If we double the number of elements, we still must compare against all them. This would result in a total of 15 comparisons which is again no. Of elements - 1. What this boils down to is if we double the number of elements, then we also double the number of comparisons and so on. This is called linear growth. The number of comparisons roughly equals the number of elements. This algorithm has linear complexity.

linear_complexity

Algorithm: Searching for a Value

Problem: Determine whether a list of values contains a target value

  • Look at each value in the list. If it is equal to the target, then we have found the value and we can stop looking

  • If we go through the entire list and have not found the target, then it is not in the list

Searching for a Value

[52.3, 81.2, 33.6, 17.3, 25.1, 90.4, 28.2, 43.1]

  • Target: 90.4

  • Found: No

  • No. of Comparisons: 0

[*52.3*, 81.2, 33.6, 17.3, 25.1, 90.4, 28.2, 43.1]

  • Target: 90.4

  • Found: No

  • No. of Comparisons: 1

[52.3, *81.2*, 33.6, 17.3, 25.1, 90.4, 28.2, 43.1]

  • Target: 90.4

  • Found: No

  • No. of Comparisons: 2

[52.3, 81.2, *33.6*, 17.3, 25.1, 90.4, 28.2, 43.1]

  • Target: 90.4

  • Found: No

  • No. of Comparisons: 3

[52.3, 81.2, 33.6, *17.3*, 25.1, 90.4, 28.2, 43.1]

  • Target: 90.4

  • Found: No

  • No. of Comparisons: 4

[52.3, 81.2, 33.6, 17.3,* 25.1*, 90.4, 28.2, 43.1]

  • Target: 90.4

  • Found: No

  • No. of Comparisons: 5

[52.3,*81.2, 33.6, 17.3, 25.1,* 90.4*, 28.2, 43.1]

  • Target: 90.4

  • Found: Yes

  • No. of Comparisons: 6

Assuming 90.4 stays in the same place, and we double the number of inputs, it would still only take 6 comparisons. The number of elements that come after really does not matter, therefore doubling the number of elements really does not take any more time than before.
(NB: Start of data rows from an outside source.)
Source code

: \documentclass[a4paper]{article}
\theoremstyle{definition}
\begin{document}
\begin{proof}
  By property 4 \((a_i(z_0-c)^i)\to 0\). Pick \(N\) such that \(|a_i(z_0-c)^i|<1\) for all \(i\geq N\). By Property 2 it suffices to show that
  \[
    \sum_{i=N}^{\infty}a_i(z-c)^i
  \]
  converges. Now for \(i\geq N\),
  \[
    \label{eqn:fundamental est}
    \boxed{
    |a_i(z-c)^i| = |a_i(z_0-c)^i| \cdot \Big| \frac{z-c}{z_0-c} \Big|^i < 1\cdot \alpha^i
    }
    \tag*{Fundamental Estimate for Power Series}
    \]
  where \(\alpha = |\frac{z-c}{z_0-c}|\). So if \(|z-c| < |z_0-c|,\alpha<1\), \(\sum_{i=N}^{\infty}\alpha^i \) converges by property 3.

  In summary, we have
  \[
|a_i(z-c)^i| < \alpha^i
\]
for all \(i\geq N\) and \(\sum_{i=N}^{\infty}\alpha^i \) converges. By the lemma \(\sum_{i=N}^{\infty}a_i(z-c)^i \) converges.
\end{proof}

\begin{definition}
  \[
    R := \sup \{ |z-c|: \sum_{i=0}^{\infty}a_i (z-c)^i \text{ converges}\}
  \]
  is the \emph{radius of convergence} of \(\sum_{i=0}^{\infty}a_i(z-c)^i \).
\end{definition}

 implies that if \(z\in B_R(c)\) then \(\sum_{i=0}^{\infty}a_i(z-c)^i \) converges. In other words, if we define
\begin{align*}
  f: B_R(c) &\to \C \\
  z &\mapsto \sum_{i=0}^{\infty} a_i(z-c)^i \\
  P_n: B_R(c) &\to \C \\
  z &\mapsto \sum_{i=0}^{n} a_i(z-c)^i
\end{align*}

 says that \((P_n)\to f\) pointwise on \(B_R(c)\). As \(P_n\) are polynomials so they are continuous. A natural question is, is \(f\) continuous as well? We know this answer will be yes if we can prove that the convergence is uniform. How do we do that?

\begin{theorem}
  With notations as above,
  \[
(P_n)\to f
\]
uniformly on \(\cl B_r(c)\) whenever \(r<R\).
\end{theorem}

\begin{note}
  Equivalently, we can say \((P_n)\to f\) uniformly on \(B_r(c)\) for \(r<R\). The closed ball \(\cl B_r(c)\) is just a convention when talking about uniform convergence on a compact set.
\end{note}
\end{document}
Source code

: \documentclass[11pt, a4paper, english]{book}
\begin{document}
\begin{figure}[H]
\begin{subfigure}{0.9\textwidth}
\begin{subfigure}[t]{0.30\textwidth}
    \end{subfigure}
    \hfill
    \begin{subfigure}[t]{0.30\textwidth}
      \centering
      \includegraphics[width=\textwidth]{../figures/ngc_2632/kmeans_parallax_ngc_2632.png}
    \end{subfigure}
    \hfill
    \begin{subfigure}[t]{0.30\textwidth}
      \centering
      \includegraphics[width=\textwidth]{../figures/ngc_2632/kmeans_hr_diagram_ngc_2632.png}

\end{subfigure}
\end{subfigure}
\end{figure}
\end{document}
But when we analyze the complexity of an algorithm, we use the worst case to give up a better idea of what might happen when the number of elements grows.

Now, let's try a search where the target is not within the list. We have to look at every element in the list.

[52.3, 81.2, 33.6, 17.3, 25.1, 90.4, 28.2, 43.1]

  • Target: 50.5

  • Found: No

  • No. of Comparisons: 0

[*52.3*, 81.2, 33.6, 17.3, 25.1, 90.4, 28.2, 43.1]

  • Target: 50.5

  • Found: No

  • No. of Comparisons: 1

[52.3, *81.2*, 33.6, 17.3, 25.1, 90.4, 28.2, 43.1]

  • Target: 50.5

  • Found: No

  • No. of Comparisons: 2

[52.3, 81.2, *33.6*, 17.3, 25.1, 90.4, 28.2, 43.1]

  • Target: 50.5

  • Found: No

  • No. of Comparisons: 3

[52.3, 81.2, 33.6, *17.3*, 25.1, 90.4, 28.2, 43.1]

  • Target: 50.5

  • Found: No

  • No. of Comparisons: 4

[52.3, 81.2, 33.6, 17.3, *25.1*, 90.4, 28.2, 43.1]

  • Target: 50.5

  • Found: No

  • No. of Comparisons: 5

[52.3, 81.2, 33.6, 17.3, 25.1, *90.4*, 28.2, 43.1]

  • Target: 50.5

  • Found: No

  • No. of Comparisons: 6

[52.3, 81.2, 33.6, 17.3, 25.1, 90.4, *28.2*, 43.1]

  • Target: 50.5

  • Found: No

  • No. of Comparisons: 7

[52.3, 81.2, 33.6, 17.3, 25.1, 90.4, 28.2, *43.1*]

  • Target: 50.5

  • Found: No

  • No. of Comparisons: 8

Now, if we double the number of elements, then we also roughly double the number of comparisons we have to do. This is still linear and therefore linear complexity.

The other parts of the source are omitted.